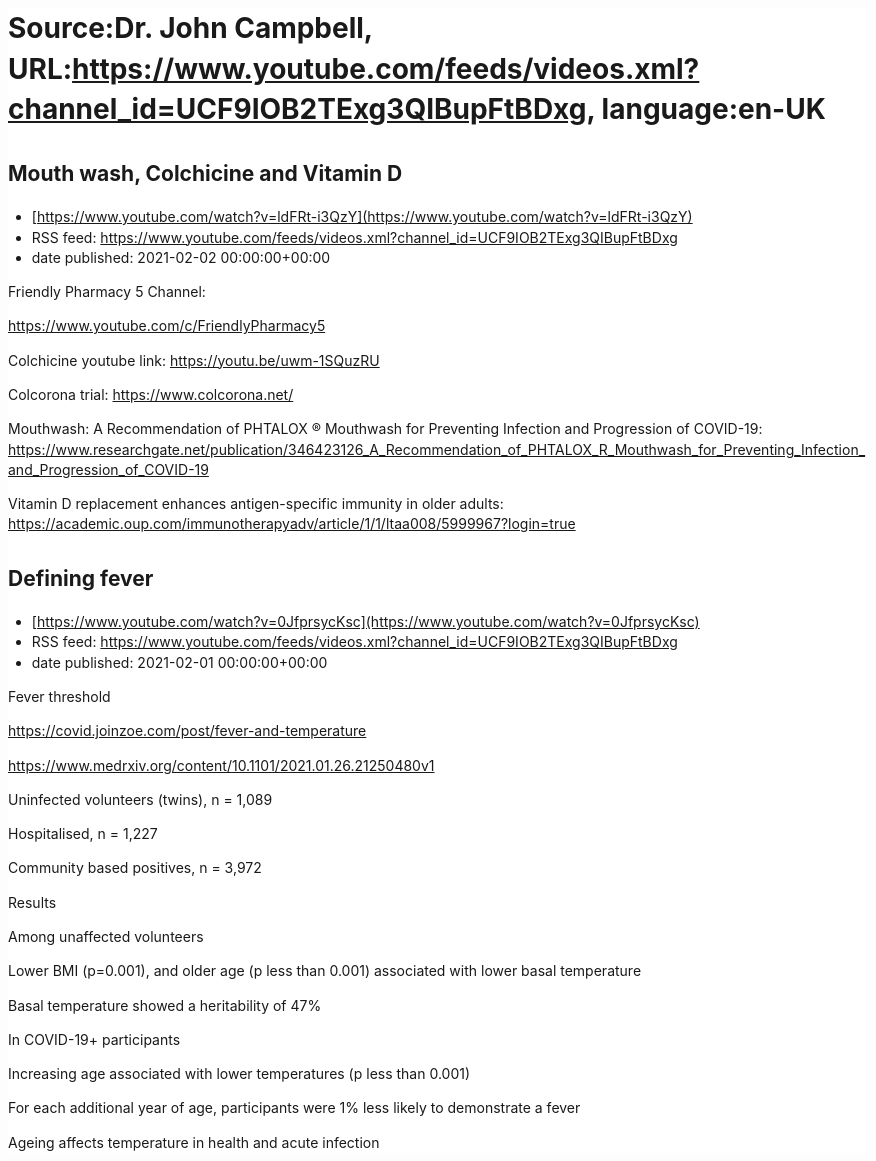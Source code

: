 # Source:Dr. John Campbell, URL:https://www.youtube.com/feeds/videos.xml?channel_id=UCF9IOB2TExg3QIBupFtBDxg, language:en-UK

## Mouth wash, Colchicine and Vitamin D
 - [https://www.youtube.com/watch?v=ldFRt-i3QzY](https://www.youtube.com/watch?v=ldFRt-i3QzY)
 - RSS feed: https://www.youtube.com/feeds/videos.xml?channel_id=UCF9IOB2TExg3QIBupFtBDxg
 - date published: 2021-02-02 00:00:00+00:00

Friendly Pharmacy 5 Channel: 

https://www.youtube.com/c/FriendlyPharmacy5

Colchicine youtube link:  https://youtu.be/uwm-1SQuzRU

Colcorona trial: https://www.colcorona.net/

Mouthwash: 
A Recommendation of PHTALOX ® Mouthwash for Preventing Infection and Progression of COVID-19: https://www.researchgate.net/publication/346423126_A_Recommendation_of_PHTALOX_R_Mouthwash_for_Preventing_Infection_and_Progression_of_COVID-19

Vitamin D replacement enhances antigen-specific immunity in older adults: https://academic.oup.com/immunotherapyadv/article/1/1/ltaa008/5999967?login=true

## Defining fever
 - [https://www.youtube.com/watch?v=0JfprsycKsc](https://www.youtube.com/watch?v=0JfprsycKsc)
 - RSS feed: https://www.youtube.com/feeds/videos.xml?channel_id=UCF9IOB2TExg3QIBupFtBDxg
 - date published: 2021-02-01 00:00:00+00:00

Fever threshold

https://covid.joinzoe.com/post/fever-and-temperature

https://www.medrxiv.org/content/10.1101/2021.01.26.21250480v1

Uninfected volunteers (twins), n = 1,089

Hospitalised, n = 1,227

Community based positives, n = 3,972

Results 

Among unaffected volunteers

Lower BMI (p=0.001), and older age (p less than 0.001) associated with lower basal temperature

Basal temperature showed a heritability of 47%

In COVID-19+ participants

Increasing age associated with lower temperatures (p less than 0.001)

For each additional year of age, participants were 1% less likely to demonstrate a fever

Ageing affects temperature in health and acute infection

++++++++

= Prompt =
Would you transcribe all of the data exactly, omitting any pictures?

= Response area =
Source code

: # Source:Dr. John Campbell, URL:https://www.youtube.com/feeds/videos.xml?channel_id=UCF9IOB2TExg3QIBupFtBDxg, language:en-UK

## Mouth wash, Colchicine and Vitamin D
 - [https://www.youtube.com/watch?v=ldFRt-i3QzY](https://www.youtube.com/watch?v=ldFRt-i3QzY)
 - RSS feed: https://www.youtube.com/feeds/videos.xml?channel_id=UCF9IOB2TExg3QIBupFtBDxg
 - date published: 2021-02-02 00:00:00+00:00

Friendly Pharmacy 5 Channel: 

https://www.youtube.com/c/FriendlyPharmacy5

Colchicine youtube link:  https://youtu.be/uwm-1SQuzRU

Colcorona trial: https://www.colcorona.net/

Mouthwash: 
A Recommendation of PHTALOX ® Mouthwash for Preventing Infection and Progression of COVID-19: https://www.researchgate.net/publication/346423126_A_Recommendation_of_PHTALOX_R_Mouthwash_for_Preventing_Infection_and_Progression_of_COVID-19

Vitamin D replacement enhances antigen-specific immunity in older adults: https://academic.oup.com/immunotherapyadv/article/1/1/ltaa008/5999967?login=true

## Defining fever
 - [https://www.youtube.com/watch?v=0JfprsycKsc](https://www.youtube.com/watch?v=0JfprsycKsc)
 - RSS feed: https://www.youtube.com/feeds/videos.xml?channel_id=UCF9IOB2TExg3QIBupFtBDxg
 - date published: 2021-02-01 00:00:00+00:00

Fever threshold

https://covid.joinzoe.com/post/fever-and-temperature

https://www.medrxiv.org/content/10.1101/2021.01.26.21250480v1

Uninfected volunteers (twins), n = 1,089

Hospitalised, n = 1,227

Community based positives, n = 3,972

Results 

Among unaffected volunteers

Lower BMI (p=0.001), and older age (p less than 0.001) associated with lower basal temperature

Basal temperature showed a heritability of 47%

In COVID-19+ participants

Increasing age associated with lower temperatures (p less than 0.001)

For each additional year of age, participants were 1% less likely to demonstrate a fever

Ageing affects temperature in health and acute infection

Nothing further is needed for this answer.